Back At Your Door: ‘Studies show that living at home during or after college is becoming the social norm’

Life after college. That’s an idea that not many think of during these years, with an infinite amount of other thoughts floating around, whether it’s what’s due for class tomorrow or a list of things that you need to get for your dorm.

Unbeknownst to many students today is that new studies are showing an increasing number of students move in with their parents after they graduate, and even during their college years. But several students are saying now that this isn’t necessarily a bad thing- and they’re being backed up by experts.

More than 40 percent of what has been called “the boomerang generation” live at home, compared with less than a third of baby boomers when they were that age, according to a recent AARP survey. More than half of 25- to 34-year-olds living at home don’t pay rent, according to a survey by Pew Social Research & Trends. The Pew survey found that more than 78 percent of millennials living with their parents were satisfied with their living arrangements.

While student loans have increased it is one of several factors causing students to move back home. With student loans rising it causes many students to come out of college without any money to put towards a place of their own. Many students do attempt to move forward with but with the lack of jobs in this economy it is becoming more and more difficult.

As students grow up they are shown through media that living with their parents is an unpopular practice because it seems like they are not going through the natural cycle of being independent. Many believe if you are living at home you’re not achieving your full potential as an individual but going back home is quickly becoming a social norm of the Millennial generation.

In 2012, the number of college students and graduates living at home reached an all time high. According to the Pew Research Center, they are 21.6 million strong and counting.

Jack McCluskey an international student from Scotland, who is a freshman majoring in sports management, gave his view when asked if more students in Scotland stayed at home or lived in dorms when they attend school.

“In Scotland more students stay in dorms when they attend college than live at home. When they graduate a lot of students just get their own apartments,” McCluskey said. “I think after college I will stay here instead of moving back home, there are way more opportunities here and nicer weather to golf in.”
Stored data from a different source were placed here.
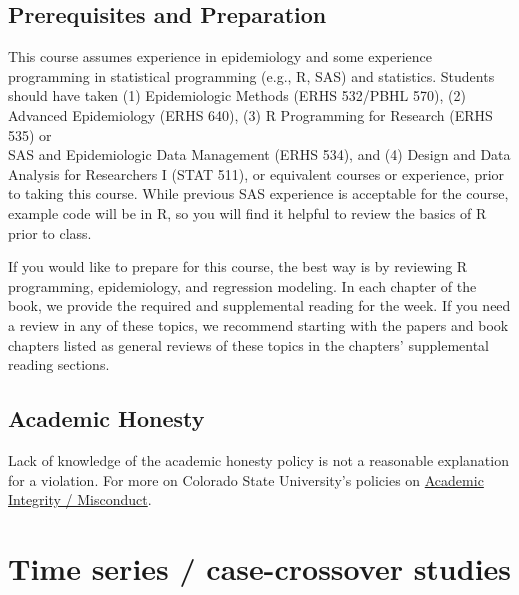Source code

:\documentclass[
]{book}
\begin{document}
\hypertarget{prerequisites-and-preparation}{%
\section{Prerequisites and Preparation}\label{prerequisites-and-preparation}}

This course assumes experience in epidemiology and some experience
programming in statistical programming (e.g., R, SAS) and statistics.
Students should have taken (1) Epidemiologic Methods (ERHS 532/PBHL 570),
(2) Advanced Epidemiology (ERHS 640),
(3) R Programming for Research (ERHS 535) or\\
SAS and Epidemiologic Data Management (ERHS 534),
and (4) Design and Data Analysis for Researchers I (STAT 511),
or equivalent courses or experience, prior
to taking this course. While previous SAS experience is acceptable for the
course, example code will be in R, so you will find it helpful to review the basics of R
prior to class.

If you would like to prepare for this course, the best way is by reviewing
R programming, epidemiology, and regression modeling. In each chapter of the book,
we provide the required and supplemental reading for the week. If you need a review
in any of these topics, we recommend starting with the papers and book chapters
listed as general reviews of these topics in the chapters' supplemental reading
sections.

\hypertarget{academic-honesty}{%
\section{Academic Honesty}\label{academic-honesty}}

Lack of knowledge of the academic honesty policy is not a reasonable explanation for a violation. For more on Colorado State University's policies on \href{https://catalog.colostate.edu/general-catalog/policies/students-responsibilities/\#academic-integrity}{Academic Integrity / Misconduct}.

\hypertarget{time-series-case-crossover-studies}{%
\chapter{Time series / case-crossover studies}\label{time-series-case-crossover-studies}}
\end{document}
Commuters save more money by staying home, anywhere from 1,718 to 4,954 dollars per semester because they didn’t need to pay for housing according to UT’s residence life, room and board page.

Vontesha Williams, junior and a communications major, was able to answer questions on why living at home and commuting was the right option for her.

“The fact that I live close to here was a main factor of why I decided to commute,” Williams said. “I also saved close to ten thousand dollars a year because I don’t live in a residence hall.  It’s nice coming home and seeing that your bed is made and that there is already a meal waiting for you, along with your family ready to talk about your day.”

Many parents have certain conditions for their college students to abide by like doing chores around the house or even paying rent for them to get a sense of what living in the real world is like.

“I’m really lucky that my parents don’t make me do chores or anything like that. It makes my life easier so I can just focus on my studies and prepare myself for my career,” Williams said.

As the years go by, studies show the amount of students who stay at home will continue to increase. With the economy in a rut and money being tight, moving back in with your parents seems as if it is a reasonable way to help save money which you can then put towards your future.